[[ Data for this task open ]]

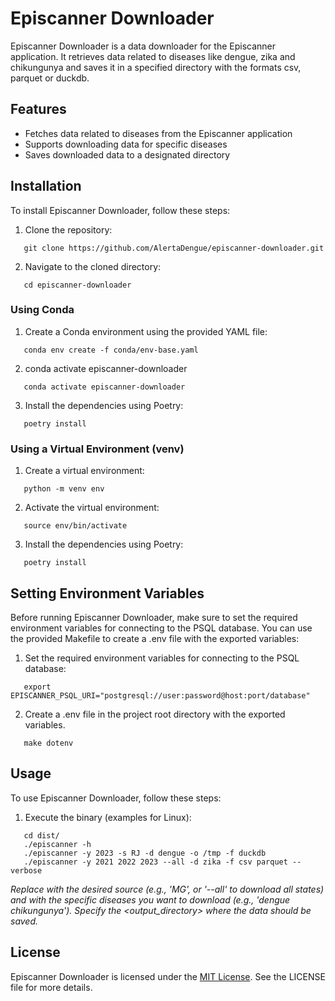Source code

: # Episcanner Downloader

Episcanner Downloader is a data downloader for the Episcanner application. It retrieves data related to diseases like dengue, zika and chikungunya and saves it in a specified directory with the formats csv, parquet or duckdb.

## Features

- Fetches data related to diseases from the Episcanner application
- Supports downloading data for specific diseases
- Saves downloaded data to a designated directory

## Installation

To install Episcanner Downloader, follow these steps:

1. Clone the repository:
```shell
   git clone https://github.com/AlertaDengue/episcanner-downloader.git
``` 
2. Navigate to the cloned directory:
```shell
   cd episcanner-downloader
``` 
### Using Conda

1. Create a Conda environment using the provided YAML file:

```shell
   conda env create -f conda/env-base.yaml
``` 
2. conda activate episcanner-downloader
```shell
   conda activate episcanner-downloader
``` 
3. Install the dependencies using Poetry:
```shell
   poetry install
``` 
### Using a Virtual Environment (venv)
1. Create a virtual environment:
```shell
   python -m venv env
```
2. Activate the virtual environment:
```shell
   source env/bin/activate
```
3. Install the dependencies using Poetry:
```shell
   poetry install
``` 
## Setting Environment Variables
Before running Episcanner Downloader, make sure to set the required environment variables for connecting to the PSQL database. You can use the provided Makefile to create a .env file with the exported variables:
1. Set the required environment variables for connecting to the PSQL database:
```shell
   export EPISCANNER_PSQL_URI="postgresql://user:password@host:port/database"
```

2. Create a .env file in the project root directory with the exported variables.
```shell
   make dotenv
```
## Usage
To use Episcanner Downloader, follow these steps:

1. Execute the binary (examples for Linux):
```shell
   cd dist/
   ./episcanner -h
   ./episcanner -y 2023 -s RJ -d dengue -o /tmp -f duckdb
   ./episcanner -y 2021 2022 2023 --all -d zika -f csv parquet --verbose
``` 
*Replace <source> with the desired source (e.g., 'MG', or '--all' to download all states) and <diseases> with the specific diseases you want to download (e.g., 'dengue chikungunya'). Specify the <output_directory> where the data should be saved.*

## License
Episcanner Downloader is licensed under the [MIT License](https://github.com/AlertaDengue/episcanner-downloader/blob/main/LICENSE). See the LICENSE file for more details.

[[ Data for this task closed ]]

**Problem to solve**
Pictures are to be dropped, and the remaining data set down exactly.

**Exercise result**
Source code

: # Episcanner Downloader

Episcanner Downloader is a data downloader for the Episcanner application. It retrieves data related to diseases like dengue, zika and chikungunya and saves it in a specified directory with the formats csv, parquet or duckdb.

## Features

- Fetches data related to diseases from the Episcanner application
- Supports downloading data for specific diseases
- Saves downloaded data to a designated directory

## Installation

To install Episcanner Downloader, follow these steps:

1. Clone the repository:
```shell
   git clone https://github.com/AlertaDengue/episcanner-downloader.git
``` 
2. Navigate to the cloned directory:
```shell
   cd episcanner-downloader
``` 
### Using Conda

1. Create a Conda environment using the provided YAML file:

```shell
   conda env create -f conda/env-base.yaml
``` 
2. conda activate episcanner-downloader
```shell
   conda activate episcanner-downloader
``` 
3. Install the dependencies using Poetry:
```shell
   poetry install
``` 
### Using a Virtual Environment (venv)
1. Create a virtual environment:
```shell
   python -m venv env
```
2. Activate the virtual environment:
```shell
   source env/bin/activate
```
3. Install the dependencies using Poetry:
```shell
   poetry install
``` 
## Setting Environment Variables
Before running Episcanner Downloader, make sure to set the required environment variables for connecting to the PSQL database. You can use the provided Makefile to create a .env file with the exported variables:
1. Set the required environment variables for connecting to the PSQL database:
```shell
   export EPISCANNER_PSQL_URI="postgresql://user:password@host:port/database"
```

2. Create a .env file in the project root directory with the exported variables.
```shell
   make dotenv
```
## Usage
To use Episcanner Downloader, follow these steps:

1. Execute the binary (examples for Linux):
```shell
   cd dist/
   ./episcanner -h
   ./episcanner -y 2023 -s RJ -d dengue -o /tmp -f duckdb
   ./episcanner -y 2021 2022 2023 --all -d zika -f csv parquet --verbose
``` 
*Replace <source> with the desired source (e.g., 'MG', or '--all' to download all states) and <diseases> with the specific diseases you want to download (e.g., 'dengue chikungunya'). Specify the <output_directory> where the data should be saved.*

## License
Episcanner Downloader is licensed under the [MIT License](https://github.com/AlertaDengue/episcanner-downloader/blob/main/LICENSE). See the LICENSE file for more details.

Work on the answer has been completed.